[INTERVIEW] Airblow: "Enfant, j’imitais les voix des dessins animés. J’étais aussi déjà fasciné par les bruitages avant même de faire du beatbox"
En concert avec l'OPRL, le 20 octobre, dans le cadre des Dimanches en famille, Gaspard Herblot (Airblow) évoque sa passion pour le beatbox, discipline passionnante dont il révèle les particularités.
Qu’est ce que l’art du beatbox ?
Le beat-box est un art qui consiste à reproduire avec l’appareil phonatoire les sons produits par des boîtes à rythmes, des instruments de musique divers (à commencer par la batterie) ou par des chanteurs. Comme de nombreuses pratiques issues de la culture hip hop, le beatbox propose un métissage de diverses techniques vocales non académiques (chants diphoniques mongols, voix de gorge, onomatopées percussives inuites ou pygmées). C’est une discipline qui est née dans la culture hip hop américaine, au début des années 1980, à New York. Dans un premier temps, il s’agit d’une pratique assez sommaire techniquement, qui consiste à reproduire les éléments de base des rythmiques hip hop (aussi bien les sons de la batterie que des sonorités mélodiques) dans la perspective de soutenir les rappeurs dans leurs improvisations. Ensuite, au cours des années 1990, certains pionniers américains ont posé les bases de la discipline en y greffant des techniques plus élaborées, la transformant en un art à part entière. Ils ont posé les bases techniques dont de nombreux beatboxers se sont emparé. Lors de cette même décennie, de nombreux pays européens ont vu l’apparition de leurs propres communautés de beatboxers. Cette émergence va de pair avec le développement de championnats divers ainsi que de sites regorgeant de tutos. Ces concours et sites ont permis à la technique du beat-box de se clarifier et de structurer. Grâce à eux, les beatboxers ont identifié les techniques spécifiques de chacun pour se les approprier et enrichir les fondements de cet art.
Comment en êtes-vous arrivé à aborder ce genre ?
Adolescent, j’étais chanteur et parolier dans des groupes de rock, de rap, de hip hop fusion. Je baigne dans la culture hip hop depuis mes 12 ans, également imprégné par les musiques qu’écoutaient mes parents et mes grands-parents fervents amateurs de jazz et de musique classique.
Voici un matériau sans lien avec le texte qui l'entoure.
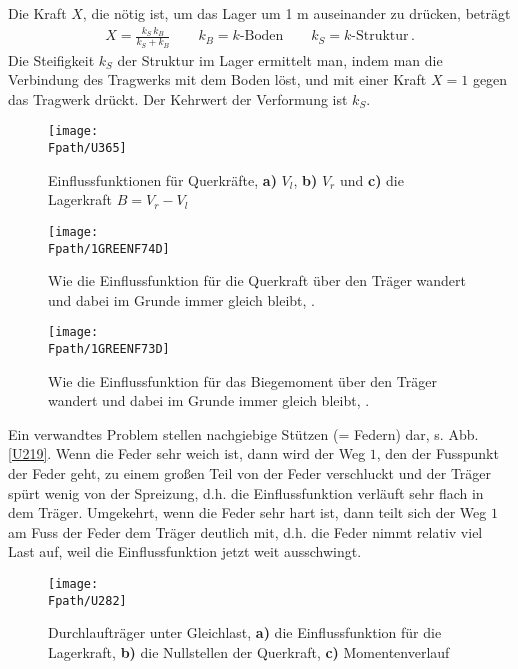 Die Kraft $X$, die n\"{o}tig ist, um das Lager um 1 m auseinander zu dr\"{u}cken, betr\"{a}gt
\begin{align}
X = \frac{k_S\,k_B}{k_S + k_B} \qquad k_B = \text{$k$-Boden} \qquad k_S = \text{$k$-Struktur}\,.
\end{align}
Die Steifigkeit $k_S$ der Struktur im Lager ermittelt man, indem man die Verbindung des Tragwerks mit dem Boden l\"{o}st, und mit einer Kraft $X = 1$ gegen das Tragwerk dr\"{u}ckt. Der Kehrwert der Verformung ist $k_S$.
\begin{figure}[tbp]
\centering
\if {} \sidecaption \fi
\texttt{[image: \\Fpath/U365]}
\caption{Einflussfunktionen f\"{u}r Querkr\"{a}fte, \textbf{ a)} $V_l$, \textbf{ b)} $V_r$ und \textbf{ c)} die Lagerkraft $B = V_r - V_l$} \label{U365}
\end{figure}%
\begin{figure}[tbp]
\centering
\texttt{[image: \\Fpath/1GREENF74D]}
\caption{Wie die Einflussfunktion f\"{u}r die Querkraft \"{u}ber den Tr\"{a}ger wandert und dabei im Grunde immer gleich bleibt, \cite{Ha6}. }
\label{1GreenF74}%
%
\end{figure}%
\begin{figure}[tbp]
\centering
\texttt{[image: \\Fpath/1GREENF73D]}
\caption{Wie die Einflussfunktion f\"{u}r das Biegemoment \"{u}ber den Tr\"{a}ger wandert und dabei im Grunde immer gleich bleibt, \cite{Ha6}.}
\label{1GreenF73}%
%
\end{figure}%

Ein verwandtes Problem stellen nachgiebige St\"{u}tzen (= Federn) dar, s. Abb. \ref{U219}.
Wenn die Feder sehr weich ist, dann wird der Weg $1 $, den der Fusspunkt der Feder geht, zu einem gro{\ss}en Teil von der Feder verschluckt und der Tr\"{a}ger sp\"{u}rt wenig von der Spreizung, d.h. die Einflussfunktion verl\"{a}uft sehr flach in dem Tr\"{a}ger. Umgekehrt, wenn die Feder sehr hart ist, dann teilt sich der Weg $1 $ am Fuss der Feder dem Tr\"{a}ger deutlich mit, d.h. die Feder nimmt relativ viel Last auf, weil die Einflussfunktion jetzt weit ausschwingt.
\begin{figure}[tbp]
\centering
\if {} \sidecaption \fi
\texttt{[image: \\Fpath/U282]}
\caption{Durchlauftr\"{a}ger unter Gleichlast, \textbf{ a)} die Einflussfunktion f\"{u}r die Lagerkraft, \textbf{ b)} die Nullstellen der Querkraft, \textbf{ c)} Momentenverlauf } \label{U282}
\end{figure}%

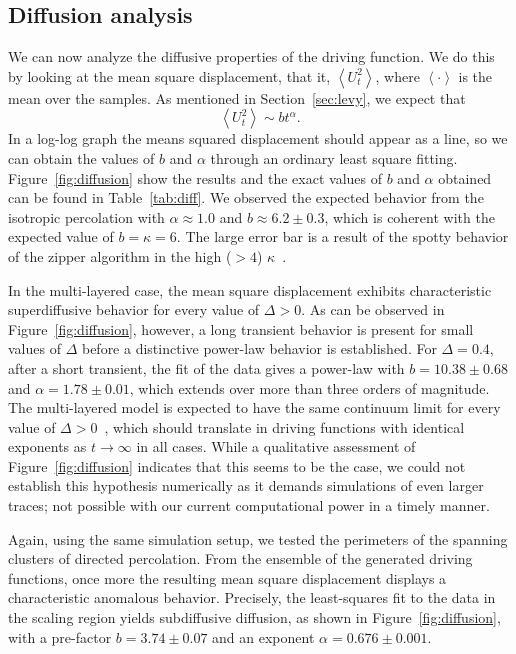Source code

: \subsection{Diffusion analysis}
\label{sec:dif}

We can now analyze the diffusive properties of the driving function. We do this
by looking at the mean square displacement, that it, $\left\langle U_t^2
\right\rangle$, where $\left\langle\cdot\right\rangle$ is the mean over the
samples. As mentioned in Section~\ref{sec:levy}, we expect that
\begin{equation}
    \left\langle U_t^2 \right\rangle\sim bt^\alpha.
\end{equation}
In a log-log graph the means squared displacement should appear as a line, so
we can obtain the values of $b$ and $\alpha$ through an ordinary least square
fitting. Figure~\ref{fig:diffusion} show the results and the exact values of
$b$ and $\alpha$ obtained can be found in Table~\ref{tab:diff}. We observed the
expected behavior from the isotropic percolation with $\alpha\approx1.0$ and
$b\approx6.2\pm0.3$, which is coherent with the expected value of $b=\kappa=6$.
The large error bar is a result of the spotty behavior of the zipper algorithm
in the high ($>4$) $\kappa$~\cite{Kennedy2007}.

In the multi-layered case, the mean square displacement exhibits characteristic
superdiffusive behavior for every value of $\Delta>0$. As can be observed in
Figure~\ref{fig:diffusion}, however, a long transient behavior is present for
small values of $\Delta$ before a distinctive power-law behavior is
established. For $\Delta=0.4$, after a short transient, the fit of the data
gives a power-law with $b=10.38\pm0.68$ and $\alpha=1.78\pm0.01$, which extends
over more than three orders of magnitude. The multi-layered model is expected
to have the same continuum limit for every value of
$\Delta>0$~\cite{Dayan1991}, which should translate in driving functions with
identical exponents as $t\rightarrow\infty$ in all cases. While a qualitative
assessment of Figure~\ref{fig:diffusion} indicates that this seems to be the
case, we could not establish this hypothesis numerically as it demands
simulations of even larger traces; not possible with our current computational
power in a timely manner. 

Again, using the same simulation setup, we tested the perimeters of the spanning
clusters of directed percolation. From the ensemble of the generated driving
functions, once more the resulting mean square displacement displays a
characteristic anomalous behavior. Precisely, the least-squares fit to the data
in the scaling region yields subdiffusive diffusion, as shown in
Figure~\ref{fig:diffusion}, with a pre-factor $b=3.74\pm0.07$ and an exponent
$\alpha=0.676\pm0.001$.

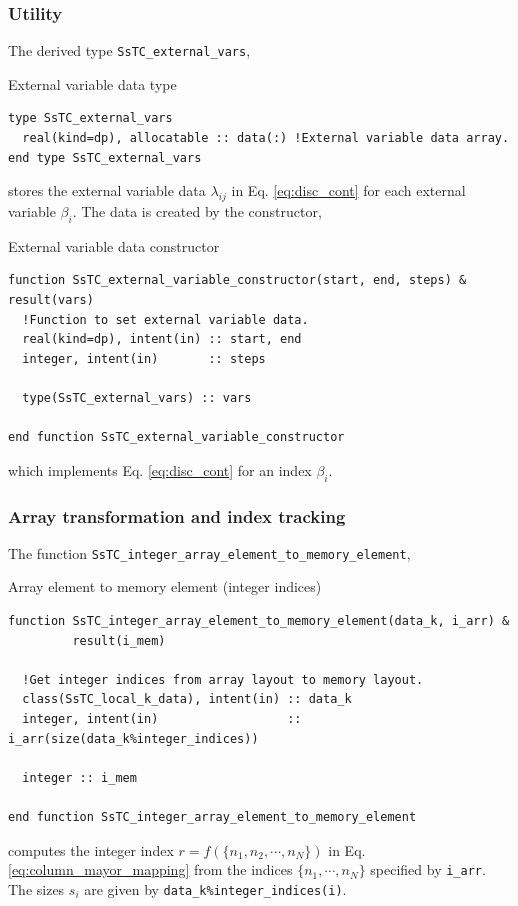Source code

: \documentclass[10pt,a4paper]{article}
\begin{document}
\subsubsection{Utility}
The derived type \verb|SsTC_external_vars|,
\begin{codebox}{External variable data type}
\begin{lstlisting}[caption={Derived type ``external variables".},captionpos=b]
type SsTC_external_vars
  real(kind=dp), allocatable :: data(:) !External variable data array.
end type SsTC_external_vars
\end{lstlisting}
\end{codebox}
stores the external variable data $\lambda_{ij}$ in Eq. \eqref{eq:disc_cont} for each external variable $\beta_i$. The data is created by the constructor,
\begin{codebox}{External variable data constructor}
\begin{lstlisting}[caption={Interface of ``external variable constructor".},captionpos=b]
function SsTC_external_variable_constructor(start, end, steps) &
result(vars)
  !Function to set external variable data.
  real(kind=dp), intent(in) :: start, end
  integer, intent(in)       :: steps

  type(SsTC_external_vars) :: vars

end function SsTC_external_variable_constructor
\end{lstlisting}
\end{codebox}
which implements Eq. \eqref{eq:disc_cont} for an index $\beta_i$.
\subsubsection{Array transformation and index tracking}

The function \verb|SsTC_integer_array_element_to_memory_element|,
\begin{codebox}{Array element to memory element (integer indices)}
\begin{lstlisting}[caption={Interface of ``integer array element to memory element".},captionpos=b]
function SsTC_integer_array_element_to_memory_element(data_k, i_arr) &
         result(i_mem)

  !Get integer indices from array layout to memory layout.
  class(SsTC_local_k_data), intent(in) :: data_k
  integer, intent(in)                  :: i_arr(size(data_k%integer_indices))

  integer :: i_mem

end function SsTC_integer_array_element_to_memory_element
\end{lstlisting}
\end{codebox}
computes the integer index $r = f(\{n_1, n_2, \cdots, n_N\})$ in Eq. \eqref{eq:column_mayor_mapping} from the indices $\{n_1, \cdots, n_N\}$ specified by \verb|i_arr|. The sizes $s_i$ are given by \verb|data_k%integer_indices(i)|.
\end{document}
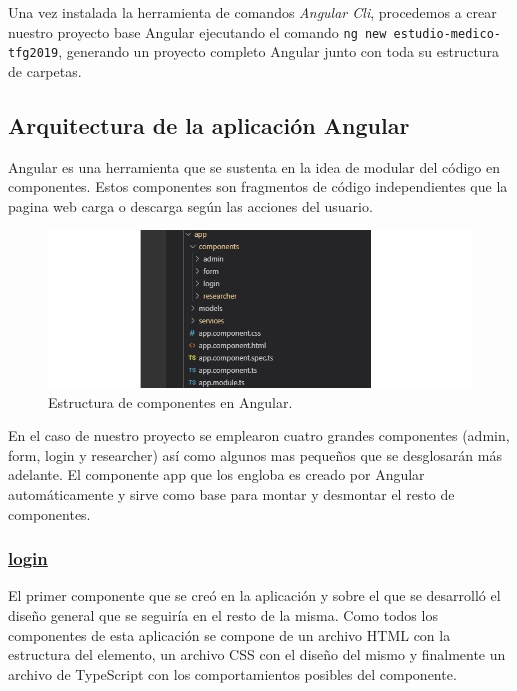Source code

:     \FloatBarrier
    
    Una vez instalada la herramienta de comandos \textit{Angular Cli}, procedemos a crear nuestro proyecto base Angular ejecutando el comando \texttt{ng new estudio-medico-tfg2019}, generando un proyecto completo Angular junto con toda su estructura de carpetas.
    
    
    
    \subsection{Arquitectura de la aplicación Angular}
    
    Angular es una herramienta que se sustenta en la idea de modular del código en componentes. Estos componentes son fragmentos de código independientes que la pagina web carga o descarga según las acciones del usuario. 
    
    \begin{figure}[h]
    \centering
     \includegraphics[width=1\textwidth]{images/componentesAngular.jpg}
    \caption{Estructura de componentes en Angular.}
    \end{figure}
    
    En el caso de nuestro proyecto se emplearon cuatro grandes componentes (admin, form, login y researcher) así como algunos mas pequeños que se desglosarán más adelante. El componente app que los engloba es creado por Angular automáticamente y sirve como base para montar y desmontar el resto de componentes.
    
    \subsubsection{\underline{login}}

    El primer componente que se creó en la aplicación y sobre el que se desarrolló el diseño general que se seguiría en el resto de la misma. Como todos los componentes de esta aplicación se compone de un archivo HTML con la estructura del elemento, un archivo CSS con el diseño del mismo y finalmente un archivo de TypeScript con los comportamientos posibles del componente.\newline
    
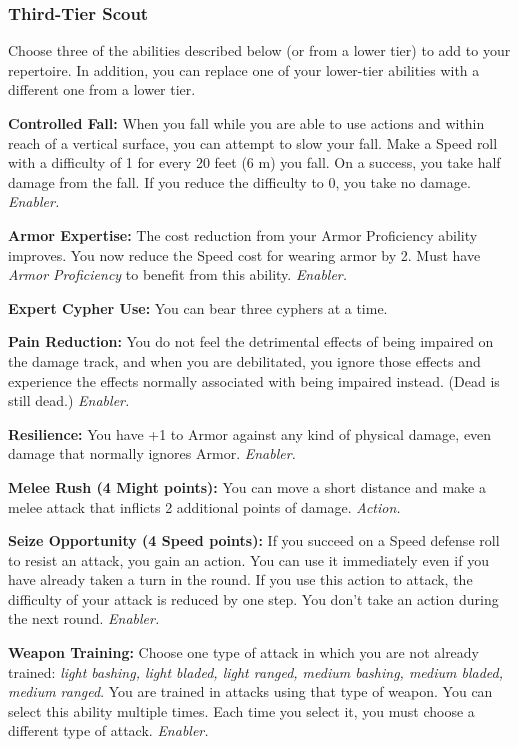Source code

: \documentclass[a4paper,10pt,final,twocolumn,oneside]{book}
\newcommand{\itemAbility}[2]{\textcolor{25gray}{\textbullet\textbf{ #1:}}{ #2}\par}
\newcommand{\enabler}{\textit{ Enabler.}}
\newcommand{\action}{\textit{ Action.}}
\begin{document}

\subsubsection*{Third-Tier Scout}
\label{subsub:scoutThirdTier}

Choose three of the abilities described
below (or from a lower tier) to add to your
repertoire. In addition, you can replace one
of your lower-tier abilities with a different
one from a lower tier.

\itemAbility{Controlled Fall}{When you fall while you are able to use actions and within reach of a vertical surface, you can attempt to slow your fall. Make a Speed roll with a difficulty of 1 for every 20 feet (6 m) you fall. On a success, you take half damage from the fall. If you reduce the difficulty to 0, you take no damage.\enabler}

\itemAbility{Armor Expertise}{The cost reduction from your Armor Proficiency ability improves. You now reduce the Speed cost for wearing armor by 2. Must have \textit{Armor Proficiency} to benefit from this ability.\enabler}

\itemAbility{Expert Cypher Use}{You can bear three cyphers at a time.}

\itemAbility{Pain Reduction}{You do not feel the detrimental effects of being impaired on the damage track, and when you are debilitated, you ignore those effects and experience the effects normally associated with being impaired instead. (Dead is still dead.)\enabler}

\itemAbility{Resilience}{You have +1 to Armor against any kind of physical damage, even damage that normally ignores Armor.\enabler}

\itemAbility{Melee Rush (4 Might points)}{You can move a short distance and make a melee attack that inflicts 2 additional points of damage.\action}

\itemAbility{Seize Opportunity (4 Speed points)}{If you succeed on a Speed defense roll to resist an attack, you gain an action. You can use it immediately even if you have already taken a turn in the round. If you use this action to attack, the difficulty of your attack is reduced by one step. You don’t take an action during the next round. \enabler}

\itemAbility{Weapon Training}{Choose one type of attack in which you are not already trained: \textit{light bashing, light bladed, light ranged, medium bashing, medium bladed, medium ranged}. You are trained in attacks using that type of weapon. You can select this ability multiple times. Each time you select it, you must choose a different type of attack.\enabler}
\end{document}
Enfant, j’imitais les voix des dessins animés. J’étais aussi déjà fasciné par les bruitages avant même de faire du beatbox, j’aimais imiter les voix et les sons. Lorsque j’ai découvert le genre, je faisais déjà de la percussion vocale sans savoir que c’était du beatbox. Et j’étais très influencé par Al Jarreau et les chanteurs de scat (courant du jazz basé sur des onomatopées rythmiques et l’imitation par la voix des instruments de musique) comme Ella Fitzgerald. Comme tous les beatboxers de ma génération, j’ai découvert cela via les pionniers américains de cette discipline Rahzel et Scratch (du groupe de hip hop The Roots) et Kenny Muhammad, l’initiateur de diverses techniques de beatbox (il a notamment mis au point un son très courtant, celui de la « caisse claire inspirée » ou « inward snare »).
Au fil du temps, j’ai essayé d’assimiler les techniques des nouvelles générations, sachant que l’art du beatbox s’est propagé en Asie, en Amérique du Sud et dans le monde entier et est toujours en plein développement.
Quelle a été ensuite votre formation musicale ?
J’ai grandi dans le sud de la France. Alors que j’étais étudiant en lettres, je me formais en autodidacte au rap et au beatbox, en parcourant tous les sites et en écoutant et reproduisant les sons des beatboxers de l’époque. Puis en arrivant à Bruxelles, j’ai donné des cours à l’Espace Catastrophe à Saint-Gilles (un centre des arts du cirque et de la scène), ce qui m’a incité à revoir tout ce que je connaissais et à suivre tous les tutos de beatbox possibles pour assimiler tout ce qui existait. À ce moment-là, je me suis mis à développer la lecture du solfège rythmique via les diverses Méthodes de batterie de Dante Agostini, j’ai travaillé la batterie vocale comme un vrai batteur. Je me suis ensuite inscrit à l’Institut Dalcroze, où les exercices s’effectuent par l’intermédiaire du corps afin de développer ma propre rythmique corporelle. J’ai aussi commencé vers 2006-2007 le body drumming (l’usage du corps comme instrument de percussion).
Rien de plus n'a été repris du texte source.